By Stephanie Wolf .
Drama, ballet, and love … Former New York City Ballet dancer Sophie Flack’s first novel Bunheads promises to deliver all three. It’s the story of young Hannah Ward, a fresh-faced ‘newbie’ navigating her way through the ranks of the elite Manhattan Ballet Company. But her professional ambitions are challenged when she meets a charming musician by the name of Jacob. While Hannah’s story doesn’t mimic the exact experiences Sophie had during her dancing days, the dancer turned novelist drew inspiration from her 9-year career with NYCB and considers the book a homage to the hard-working individuals of the corps de ballet.
Sophie grew up in Cambridge, MA and began her ballet training at the Boston Ballet School. She fell in love with Balanchine technique and, at 15, moved to New York City to further her dance studies at the School of American Ballet. After two years at SAB, Sophie entered the professional ranks of the New York City Ballet.
In 2009, Sophie retired from ballet, a world she had previously been so consumed by. She was one of 11 corps de ballet dancers laid off from the company due to budget cutbacks. But Sophie saw this event as an opportunity to step away from tendus and start to condition her mind rather than her body. She enrolled at Columbia University, where she is currently finishing her degree in English, and spoke openly about her departure in a New York Times article.
Originally, Sophie envisioned the entire story set in the dressing room, highlighting both the competitive and sisterly relationships amongst the corps de ballet ladies. “The ballet world lends itself well to fiction because there is so much drama backstage. I was really interested in capturing what it is like to dance in the corps de ballet,” she explained. Eventually, the book evolved into more than dressing room tales, and Sophie found herself getting acquainted with a cluster of fictional characters, including her leading lady Hannah.
While Sophie categorizes the novel as “sophisticated YA [for young adult readers],” she believes the book has the potential to appeal to an audience much broader than only teenage dancers. “The corps de ballet experience is universal” across all social and professional environments because everyone can relate to that “heightened sense of cattiness and competition. I really wanted to write something that felt real and true … and gave attention to the corps”. Additionally, Sophie hoped to highlight ballet’s inherent allure and beauty, dispelling some of the hostile and ugly images depicted in recent media.
Sophie got a taste of book writing and is now hooked. When asked about the potential for a second novel or even turning Bunheads into a series, she replied, “that would be fantastic,” and affirmed that she “started work shopping a second book” during her time in Paris. Yet, Sophie’s artistic pursuits don’t end with writing. She is a multifaceted artist, engaging in visual arts, as well as the written word and dance. Identifying with all of these artistic outlets, she refuses to limit herself to one medium.

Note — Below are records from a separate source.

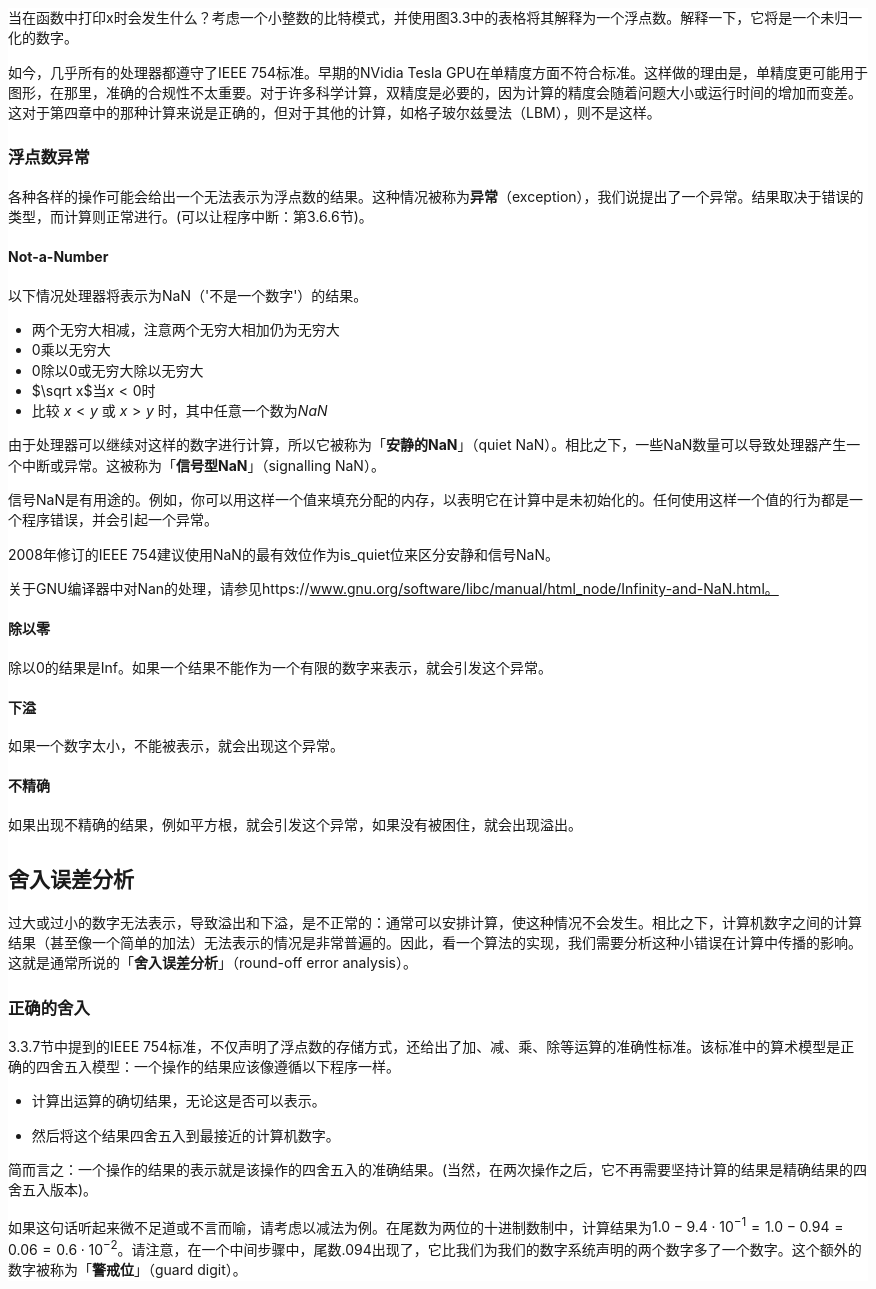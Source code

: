 当在函数中打印x时会发生什么？考虑一个小整数的比特模式，并使用图3.3中的表格将其解释为一个浮点数。解释一下，它将是一个未归一化的数字。

如今，几乎所有的处理器都遵守了IEEE 754标准。早期的NVidia Tesla GPU在单精度方面不符合标准。这样做的理由是，单精度更可能用于图形，在那里，准确的合规性不太重要。对于许多科学计算，双精度是必要的，因为计算的精度会随着问题大小或运行时间的增加而变差。这对于第四章中的那种计算来说是正确的，但对于其他的计算，如格子玻尔兹曼法（LBM），则不是这样。

### 浮点数异常

各种各样的操作可能会给出一个无法表示为浮点数的结果。这种情况被称为**异常**（exception），我们说提出了一个异常。结果取决于错误的类型，而计算则正常进行。(可以让程序中断：第3.6.6节)。

#### Not-a-Number

以下情况处理器将表示为NaN（'不是一个数字'）的结果。

- 两个无穷大相减，注意两个无穷大相加仍为无穷大
- 0乘以无穷大
- 0除以0或无穷大除以无穷大
- $\sqrt x$当$x<0$时
- 比较 $x < y$ 或 $x > y$ 时，其中任意一个数为$NaN$

由于处理器可以继续对这样的数字进行计算，所以它被称为「**安静的NaN**」（quiet NaN）。相比之下，一些NaN数量可以导致处理器产生一个中断或异常。这被称为「**信号型NaN**」（signalling NaN）。

信号NaN是有用途的。例如，你可以用这样一个值来填充分配的内存，以表明它在计算中是未初始化的。任何使用这样一个值的行为都是一个程序错误，并会引起一个异常。

2008年修订的IEEE 754建议使用NaN的最有效位作为is_quiet位来区分安静和信号NaN。

关于GNU编译器中对Nan的处理，请参见https://www.gnu.org/software/libc/manual/html_node/Infinity-and-NaN.html。

#### 除以零

除以0的结果是Inf。如果一个结果不能作为一个有限的数字来表示，就会引发这个异常。

#### 下溢

如果一个数字太小，不能被表示，就会出现这个异常。

#### 不精确

如果出现不精确的结果，例如平方根，就会引发这个异常，如果没有被困住，就会出现溢出。

## 舍入误差分析

过大或过小的数字无法表示，导致溢出和下溢，是不正常的：通常可以安排计算，使这种情况不会发生。相比之下，计算机数字之间的计算结果（甚至像一个简单的加法）无法表示的情况是非常普遍的。因此，看一个算法的实现，我们需要分析这种小错误在计算中传播的影响。这就是通常所说的「**舍入误差分析**」（round-off error analysis）。

### 正确的舍入

3.3.7节中提到的IEEE 754标准，不仅声明了浮点数的存储方式，还给出了加、减、乘、除等运算的准确性标准。该标准中的算术模型是正确的四舍五入模型：一个操作的结果应该像遵循以下程序一样。

- 计算出运算的确切结果，无论这是否可以表示。

- 然后将这个结果四舍五入到最接近的计算机数字。

简而言之：一个操作的结果的表示就是该操作的四舍五入的准确结果。(当然，在两次操作之后，它不再需要坚持计算的结果是精确结果的四舍五入版本)。

如果这句话听起来微不足道或不言而喻，请考虑以减法为例。在尾数为两位的十进制数制中，计算结果为$1.0 - 9.4 ⋅ 10^{-1} = 1.0 - 0.94 = 0.06 = 0.6 ⋅ 10^{-2}$。请注意，在一个中间步骤中，尾数.094出现了，它比我们为我们的数字系统声明的两个数字多了一个数字。这个额外的数字被称为「**警戒位**」（guard digit）。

Building on her kinesthetic knowledge as a dancer, Sophie strives to produce thought-provoking visual art, probing into the personal issues of body perception. This is a highly relevant topic in the ballet world, which emphasizes an ultra-thin physique. “[I learned] about the body from the inside”, she explains, highlighting how her experiences as a ballet dancer influence her visual art. Currently, she has a few pieces on display in a small restaurant and has sold a few paintings through her website. The notion of having an exhibition in a gallery definitely interests her and, perhaps, will be her next big endeavor.

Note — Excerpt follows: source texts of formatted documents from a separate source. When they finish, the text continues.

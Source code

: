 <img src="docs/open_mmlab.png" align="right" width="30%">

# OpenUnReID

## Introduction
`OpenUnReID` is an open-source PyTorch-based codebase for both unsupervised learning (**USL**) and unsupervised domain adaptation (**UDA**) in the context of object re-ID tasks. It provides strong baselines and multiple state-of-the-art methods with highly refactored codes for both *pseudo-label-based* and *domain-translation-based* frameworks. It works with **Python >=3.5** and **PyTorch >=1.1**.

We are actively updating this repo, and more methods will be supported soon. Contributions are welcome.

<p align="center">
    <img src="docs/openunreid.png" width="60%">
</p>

But, for now, Sophie is focused on her academics and her fledging writing career. Considering her busy schedule, it’s hard to imagine she would have time for anything else. Sophie has been traveling through the Northeast to promote Bunheads, including a book signing in Manhattan at an Upper East Side Barnes and Noble, a meet and greet at Baltimore’s The Children’s Bookstore, and a chic launch party. In addition, Sophie and Bunheads have been featured in the Wall Street Journal, Boston.com, Oprah’s website, Huffington Post, and Pick-a-Poppy, a site dedicated to fiction. She returns to her hometown of Boston to promote the novel at Porter Square Books on Tuesday, January 10th at 7:00pm. (Porter Square Books is at 25 White Street, Cambridge, MA).
From dancing in the corps de ballet of a highly esteemed ballet company to juggling academics at an Ivy League school, writing, and creating visual art, Sophie Flack is an example of how dancers can successfully apply their skills and gumption to the ‘outside’ world. She’s a talented individual to keep an eye on.